We academics should be obsessed with the amount of stuff that we write, and it could be that one bottleneck of our output is simply the speed at which we type. We have provided some tools to help you write faster (see our review of an autocompleter here), but actually audio could be a very good tool to get your ideas into a more manageable form, which could be text or it could be simply an audio file. For example, it’s very, very easy to do a brain dump using audio. You just start talking about the idea that you just had and try to put it in a way that sounds reasonable that you go to other people, play it, and they will understand what you are saying.
In that sense, it is a lot better to use audio because you speak at a speed that is a lot higher than your typing speed.
Actually this post has been dictated into Audacity, which is a free software that I use for dictating. One of the things that mainly changed my mind and made me try dictation was Peter Fisher’s Podcast series; Peter Fisher is a professor at MIT, and he has a series of Podcasts on Academic Productivity. I seriously would recommend his stuff in my review here; I think he has plenty of very valuable advice in his Podcasts. But anyway, I want to go through the advantages of using audio as a means to take your ideas down to paper at the same time.
The first advantage is that audio forces linearity on you. When I write text, I can jump freely around; I can go to the introduction, then add to the end of the paper; I can work on the Methods section, go back to the intro, then back to Method and so on. This is not something that you can do with audio; you really have to start from point A and run all the way to point Z. This could be an advantage or it could be a disadvantage, but for short ideas like a Blog post or just a quick note, this should be an advantage.

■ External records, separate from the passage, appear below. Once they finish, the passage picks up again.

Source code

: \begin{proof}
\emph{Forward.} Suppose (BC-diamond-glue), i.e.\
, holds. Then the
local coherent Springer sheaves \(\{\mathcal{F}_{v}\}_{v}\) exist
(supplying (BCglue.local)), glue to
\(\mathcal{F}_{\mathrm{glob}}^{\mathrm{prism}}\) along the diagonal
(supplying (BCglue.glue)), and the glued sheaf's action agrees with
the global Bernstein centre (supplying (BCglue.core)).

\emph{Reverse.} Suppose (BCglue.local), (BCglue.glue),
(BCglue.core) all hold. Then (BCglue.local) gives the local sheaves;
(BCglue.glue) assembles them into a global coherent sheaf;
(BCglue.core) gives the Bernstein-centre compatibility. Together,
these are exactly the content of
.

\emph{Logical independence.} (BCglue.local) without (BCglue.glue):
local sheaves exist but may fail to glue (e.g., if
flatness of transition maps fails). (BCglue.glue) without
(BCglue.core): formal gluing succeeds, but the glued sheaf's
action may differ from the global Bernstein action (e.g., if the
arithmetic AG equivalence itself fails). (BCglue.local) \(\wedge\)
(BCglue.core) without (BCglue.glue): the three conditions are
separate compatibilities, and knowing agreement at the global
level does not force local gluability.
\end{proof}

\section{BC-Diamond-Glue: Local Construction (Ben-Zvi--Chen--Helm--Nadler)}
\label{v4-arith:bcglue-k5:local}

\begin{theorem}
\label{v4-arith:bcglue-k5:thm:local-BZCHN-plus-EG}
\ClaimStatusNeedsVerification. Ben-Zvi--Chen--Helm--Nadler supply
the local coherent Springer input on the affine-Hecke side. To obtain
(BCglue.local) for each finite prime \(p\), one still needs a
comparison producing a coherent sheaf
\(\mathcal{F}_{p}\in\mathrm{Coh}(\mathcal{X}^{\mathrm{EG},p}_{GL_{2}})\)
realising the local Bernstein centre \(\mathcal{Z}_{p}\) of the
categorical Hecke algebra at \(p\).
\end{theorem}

The second advantage is that dictating also prevents multi-tasking; that is, when you are doing your audio recording, you cannot be working on all things at the same time. Like reading email while writing a paper (most people do that). Setting up the recording program means that you will do only dictating for a while. I don’t know about you, but having my undivided attention on just one task helps. I have been known for doing several tasks at the same time, and this is really not a good idea. We will talk about multi-tasking at some point in Academic Productivity, but right now I am pretty happy knowing that I have to talk to a microphone, and that is the only thing that I have to do, so there is no easy way I can be doing two things at the same time, like listening to music and writing for example.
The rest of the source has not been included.